- **PROMPT**
Every line of the records below that holds the word "learned" belongs in the answer.

- **TASK DATA**
◇ ◇ ◇
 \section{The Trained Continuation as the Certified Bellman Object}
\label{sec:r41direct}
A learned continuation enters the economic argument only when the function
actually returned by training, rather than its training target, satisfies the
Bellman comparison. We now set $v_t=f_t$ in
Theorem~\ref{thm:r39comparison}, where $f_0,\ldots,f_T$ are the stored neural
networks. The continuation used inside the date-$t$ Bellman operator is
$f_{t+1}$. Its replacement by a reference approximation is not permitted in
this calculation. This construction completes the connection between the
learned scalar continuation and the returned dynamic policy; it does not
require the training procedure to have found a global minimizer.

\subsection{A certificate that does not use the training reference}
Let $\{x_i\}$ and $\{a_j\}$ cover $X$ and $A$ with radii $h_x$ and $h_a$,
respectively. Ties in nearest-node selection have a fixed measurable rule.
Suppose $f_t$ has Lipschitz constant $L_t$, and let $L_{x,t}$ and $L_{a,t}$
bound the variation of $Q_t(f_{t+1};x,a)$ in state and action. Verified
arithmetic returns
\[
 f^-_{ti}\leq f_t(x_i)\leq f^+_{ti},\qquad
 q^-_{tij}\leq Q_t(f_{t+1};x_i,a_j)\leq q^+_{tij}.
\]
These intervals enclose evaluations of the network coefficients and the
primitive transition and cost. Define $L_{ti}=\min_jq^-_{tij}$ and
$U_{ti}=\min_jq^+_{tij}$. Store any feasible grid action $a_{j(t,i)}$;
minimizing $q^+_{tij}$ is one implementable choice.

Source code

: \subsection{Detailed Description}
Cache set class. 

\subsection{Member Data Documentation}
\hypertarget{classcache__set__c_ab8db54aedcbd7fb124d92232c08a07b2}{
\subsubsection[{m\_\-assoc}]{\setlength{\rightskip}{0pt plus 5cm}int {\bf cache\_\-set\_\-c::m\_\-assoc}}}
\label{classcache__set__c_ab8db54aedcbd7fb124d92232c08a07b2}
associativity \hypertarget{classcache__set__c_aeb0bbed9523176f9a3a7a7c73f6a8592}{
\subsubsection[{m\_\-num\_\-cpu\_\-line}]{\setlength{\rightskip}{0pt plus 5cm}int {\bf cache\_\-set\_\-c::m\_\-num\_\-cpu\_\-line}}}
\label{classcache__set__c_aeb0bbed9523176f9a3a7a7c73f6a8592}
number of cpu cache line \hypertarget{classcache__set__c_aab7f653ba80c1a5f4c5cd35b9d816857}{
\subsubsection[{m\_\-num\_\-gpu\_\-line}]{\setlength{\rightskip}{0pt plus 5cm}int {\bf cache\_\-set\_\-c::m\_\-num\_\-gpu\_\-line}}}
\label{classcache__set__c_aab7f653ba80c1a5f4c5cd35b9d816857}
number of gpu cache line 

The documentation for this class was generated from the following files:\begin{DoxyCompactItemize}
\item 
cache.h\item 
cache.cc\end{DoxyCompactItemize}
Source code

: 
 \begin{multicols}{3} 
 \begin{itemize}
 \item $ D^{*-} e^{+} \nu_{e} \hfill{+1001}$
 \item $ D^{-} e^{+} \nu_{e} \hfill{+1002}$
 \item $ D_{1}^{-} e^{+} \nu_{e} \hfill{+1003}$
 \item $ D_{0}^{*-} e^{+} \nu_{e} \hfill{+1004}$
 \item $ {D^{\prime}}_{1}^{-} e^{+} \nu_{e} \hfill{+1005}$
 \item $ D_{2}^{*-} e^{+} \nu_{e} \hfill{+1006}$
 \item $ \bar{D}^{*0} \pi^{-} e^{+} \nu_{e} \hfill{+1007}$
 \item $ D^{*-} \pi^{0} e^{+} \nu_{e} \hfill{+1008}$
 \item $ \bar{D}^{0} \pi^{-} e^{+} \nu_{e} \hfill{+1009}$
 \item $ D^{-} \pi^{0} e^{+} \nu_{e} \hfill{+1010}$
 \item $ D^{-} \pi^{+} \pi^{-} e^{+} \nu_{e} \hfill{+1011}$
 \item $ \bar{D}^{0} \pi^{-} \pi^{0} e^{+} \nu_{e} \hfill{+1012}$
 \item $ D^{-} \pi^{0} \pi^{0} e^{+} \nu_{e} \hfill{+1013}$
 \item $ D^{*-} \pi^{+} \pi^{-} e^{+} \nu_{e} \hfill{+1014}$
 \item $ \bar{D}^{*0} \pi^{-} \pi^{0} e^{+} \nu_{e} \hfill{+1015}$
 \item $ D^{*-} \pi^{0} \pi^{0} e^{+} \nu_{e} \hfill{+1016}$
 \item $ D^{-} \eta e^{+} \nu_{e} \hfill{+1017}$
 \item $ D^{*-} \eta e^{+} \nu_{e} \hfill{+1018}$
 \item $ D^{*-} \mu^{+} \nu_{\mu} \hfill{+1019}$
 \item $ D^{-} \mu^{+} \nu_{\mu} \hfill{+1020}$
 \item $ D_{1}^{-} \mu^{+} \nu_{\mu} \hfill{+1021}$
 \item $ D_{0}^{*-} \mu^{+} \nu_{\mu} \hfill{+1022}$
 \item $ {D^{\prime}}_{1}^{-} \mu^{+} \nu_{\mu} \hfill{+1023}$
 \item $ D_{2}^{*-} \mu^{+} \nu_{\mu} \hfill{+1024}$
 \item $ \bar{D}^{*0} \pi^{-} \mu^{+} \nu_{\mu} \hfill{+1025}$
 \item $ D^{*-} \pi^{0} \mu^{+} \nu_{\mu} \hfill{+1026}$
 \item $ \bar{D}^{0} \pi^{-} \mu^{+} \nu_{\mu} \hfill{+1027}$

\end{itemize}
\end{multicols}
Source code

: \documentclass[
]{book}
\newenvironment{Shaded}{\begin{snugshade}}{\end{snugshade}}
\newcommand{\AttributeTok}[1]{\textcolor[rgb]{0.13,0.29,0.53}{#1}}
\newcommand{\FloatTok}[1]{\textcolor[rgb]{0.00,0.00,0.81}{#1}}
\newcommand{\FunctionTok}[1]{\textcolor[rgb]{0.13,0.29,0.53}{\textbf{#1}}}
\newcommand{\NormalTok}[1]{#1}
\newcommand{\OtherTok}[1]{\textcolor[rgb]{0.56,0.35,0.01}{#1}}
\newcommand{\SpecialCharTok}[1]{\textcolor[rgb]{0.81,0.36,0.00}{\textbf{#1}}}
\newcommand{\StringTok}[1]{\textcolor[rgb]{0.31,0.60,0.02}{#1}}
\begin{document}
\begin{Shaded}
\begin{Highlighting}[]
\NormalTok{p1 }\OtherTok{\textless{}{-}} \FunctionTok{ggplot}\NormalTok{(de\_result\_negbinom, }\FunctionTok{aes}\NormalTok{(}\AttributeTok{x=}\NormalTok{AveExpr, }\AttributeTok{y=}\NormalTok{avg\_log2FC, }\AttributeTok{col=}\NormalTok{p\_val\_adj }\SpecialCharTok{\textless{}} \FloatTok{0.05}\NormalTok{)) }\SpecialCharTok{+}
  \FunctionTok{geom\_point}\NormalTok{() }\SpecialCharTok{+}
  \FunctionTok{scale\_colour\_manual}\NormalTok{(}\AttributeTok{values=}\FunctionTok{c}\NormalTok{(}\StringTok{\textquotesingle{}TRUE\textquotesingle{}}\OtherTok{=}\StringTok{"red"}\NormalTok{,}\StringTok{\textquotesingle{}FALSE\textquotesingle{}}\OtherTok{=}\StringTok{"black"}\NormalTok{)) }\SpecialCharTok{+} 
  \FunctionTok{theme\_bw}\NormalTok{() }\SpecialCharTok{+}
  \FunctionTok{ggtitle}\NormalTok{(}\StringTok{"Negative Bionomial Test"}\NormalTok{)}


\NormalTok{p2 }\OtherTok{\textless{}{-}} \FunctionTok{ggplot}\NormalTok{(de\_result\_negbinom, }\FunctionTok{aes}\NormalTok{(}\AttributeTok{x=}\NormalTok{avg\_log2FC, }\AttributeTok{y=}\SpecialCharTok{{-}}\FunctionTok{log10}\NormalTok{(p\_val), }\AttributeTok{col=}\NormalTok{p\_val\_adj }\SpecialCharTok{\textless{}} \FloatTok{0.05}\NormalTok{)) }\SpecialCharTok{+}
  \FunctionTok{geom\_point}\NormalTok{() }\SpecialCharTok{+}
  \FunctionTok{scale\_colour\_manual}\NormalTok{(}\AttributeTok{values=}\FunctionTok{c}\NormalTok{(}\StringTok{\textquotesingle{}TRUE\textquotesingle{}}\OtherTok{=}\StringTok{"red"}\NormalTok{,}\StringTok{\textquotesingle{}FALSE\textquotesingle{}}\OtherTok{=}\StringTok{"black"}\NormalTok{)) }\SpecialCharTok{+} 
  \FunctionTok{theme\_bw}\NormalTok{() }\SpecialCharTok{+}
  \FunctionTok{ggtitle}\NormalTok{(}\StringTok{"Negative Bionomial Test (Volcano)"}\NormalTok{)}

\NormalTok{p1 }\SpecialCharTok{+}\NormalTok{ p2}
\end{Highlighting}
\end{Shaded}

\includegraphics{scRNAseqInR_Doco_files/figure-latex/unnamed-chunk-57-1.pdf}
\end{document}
◇ ◇ ◇
- **TASK OUTPUT**
A learned continuation enters the economic argument only when the function
learned scalar continuation and the returned dynamic policy; it does not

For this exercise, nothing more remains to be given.